Family Matters - Family Matters 2

 

Thirty minutes later, when we're done with the two-minute seder, I begin serving the soup. There's a choice of sweet potato soup, which I made in honor of my younger son, who couldn't make it home for the holiday, and matzo balls, which, I warn everyone, I've never made before. Miraculously, there are enough matzo balls to go around. I'm serving seconds when Jack, my cousin's 10-year-old son, walks into the kitchen with his soup bowl. He wants another matzo ball. "They're delicious," he tells me.

The compliment catches me completely off guard. Until this moment, I hadn't thought that I showed up on his radar screen at all. "You just made my day," I say to him, and we each put down our ladles and bowls and he allows me to give him a hug. He's wiry, bony, just like my sons used to be.

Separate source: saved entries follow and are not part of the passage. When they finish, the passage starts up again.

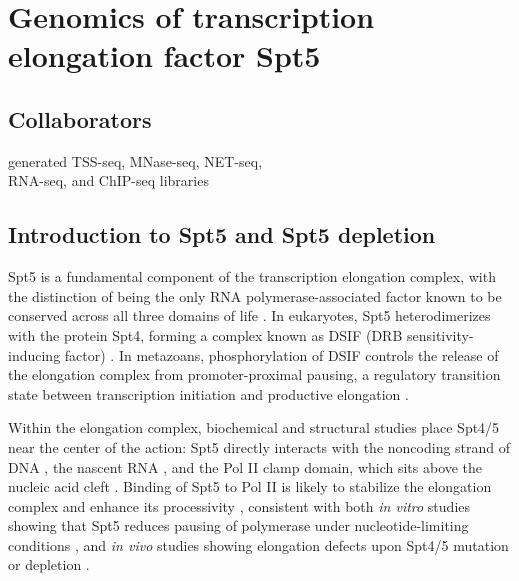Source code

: \chapter{Genomics of transcription elongation factor Spt5}
\label{chapter:five}

\section{Collaborators}

\begin{description}[align=right, leftmargin=!, labelwidth=5cm, noitemsep]
    \item [Ameet Shetty] generated TSS-seq, MNase-seq, NET-seq,\\RNA-seq, and ChIP-seq libraries
\end{description}

\section{Introduction to Spt5 and Spt5 depletion}

Spt5 is a fundamental component of the transcription elongation complex, with the distinction of being the only RNA polymerase-associated factor known to be conserved across all three domains of life \citep{hartzog2013, werner2012}.
In eukaryotes, Spt5 heterodimerizes with the protein Spt4, forming a complex known as DSIF (DRB sensitivity-inducing factor) \citep{hartzog1998,hirtreiter2010,schwer2009,wada1998}.
In metazoans, phosphorylation of DSIF controls the release of the elongation complex from promoter-proximal pausing, a regulatory transition state between transcription initiation and productive elongation \citep{adelman2012}.

Within the elongation complex, biochemical and structural studies place Spt4/5 near the center of the action: Spt5 directly interacts with the noncoding strand of DNA \citep{crickard2016,meyer2015}, the nascent RNA \citep{blythe2016, crickard2016,meyer2015}, and the Pol II clamp domain, which sits above the nucleic acid cleft \citep{hirtreiter2010, martinez-rucobo2011, viktorovskaya2011, yamaguchi1999}.
Binding of Spt5 to Pol II is likely to stabilize the elongation complex and enhance its processivity \citep{hirtreiter2010,klein2011,martinez-rucobo2011}, consistent with both \textit{in vitro} studies showing that Spt5 reduces pausing of polymerase under nucleotide-limiting conditions \citep{guo2000,wada1998,zhu2007}, and \textit{in vivo} studies showing elongation defects upon Spt4/5 mutation or depletion \citep{diamant2016,kramer2016,liu2012,mason2005,morillon2003,quan2010,rondon2003}.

Back at the table, noting what's being gobbled up, whose plate needs refreshing, which dish needs an extra serving spoon, I'm too distracted to eat. I slowly realize why I take this meal so seriously: what I lack in religious faith I hope to gain in culinary zeal. But in the lull that arises during every successful dinner party, when conversation dwindles because everyone's contentedly chewing, I realize that I'm famished. Excusing myself, I slip into the kitchen to indulge in my secret craving—picking the dark meat off the chicken carcass. I'm sucking at the sweet, fatty bones when my mother walks in, carrying some stacked plates. "You don't have to clear the table," I say, taking them from her.

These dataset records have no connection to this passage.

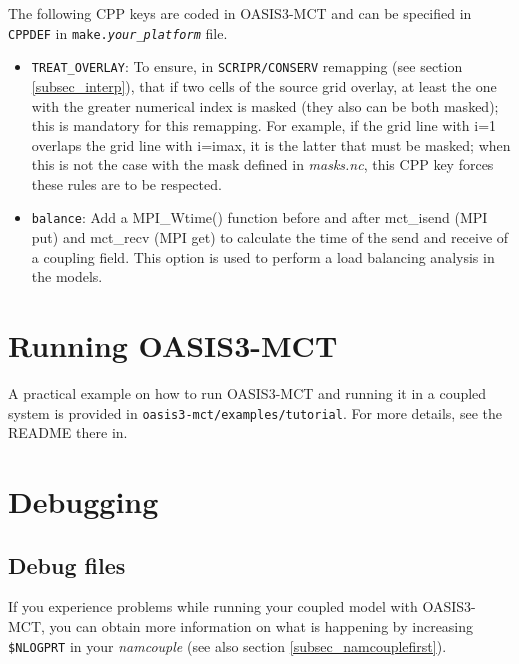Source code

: The following CPP keys are coded in OASIS3-MCT and
can be specified in {\tt CPPDEF} in {\tt make.{\it your\_platform}} file.

\begin{itemize}

\item {\tt TREAT\_OVERLAY}: To ensure, in {\tt SCRIPR/CONSERV} remapping (see section
  \ref{subsec_interp}), that if two cells of the source grid overlay,
  at least the one with the greater numerical index is masked (they
  also can be both masked); this is mandatory for this remapping. For
  example, if the grid line with i=1 overlaps the grid line with
  i=imax, it is the latter that must be masked; when this is not the
  case with the mask defined in {\it masks.nc}, this CPP key forces
  these rules are to be respected.

\item {\tt balance}: Add a MPI\_Wtime() function before and after mct\_isend (MPI put)
   and mct\_recv (MPI get) to calculate the time of the send and receive of a coupling field.
   This option is used to perform a load balancing analysis in the models.
\end{itemize}

\section{Running OASIS3-MCT}
\label{subsec_running}

A practical example on how to run OASIS3-MCT and running it in a
coupled system is provided in {\tt oasis3-mct/examples/tutorial}. For
more details, see the README there in.

\section{Debugging}
\label{subsec_debug}

\subsection{Debug files}
If you experience problems while running your coupled model with
OASIS3-MCT, you can obtain more information on what is happening by increasing {\tt \$NLOGPRT} 
in your {\it namcouple} (see also section \ref{subsec_namcouplefirst}).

"I have to do something," she says. "I can't just sit there." I look at her more carefully than I have in years. She's lost inches, she's lost weight, her hair is white. I really study her, trying to find her mother's palimpsest in her face. But I can't see anyone but my mother; she remains stubbornly herself, only older, trying to remain active, useful.

"Thank you," I say.

"Thank you," she says. "It's a wonderful seder." We stand there, in front of the oven, and then move into each other's arms. Formerly a bit stout, she's now as bony as Jack, I realize with a start—probably the same start she's experiencing as she probes my new fleshiness. "I think I'm gaining the weight you're losing," I say, and though we both laugh, the hug suddenly turns into a clutch, or rather, she clutches me; I can almost feel her give way. We can't let go of each other, or of the thought that seizes us: that we're both passing through time much more quickly than we want to. We cling to each other with a ferocity I can't recall, and with an unusual sweetness. The poisonous back and forth, bait and switch, the friction of "don't say this" and "don't think that," the background sniping, the murky tide of envy and jealousy that's crested and ebbed between us all our lives, stops. We aren't struggling against each other; it's no longer a contest.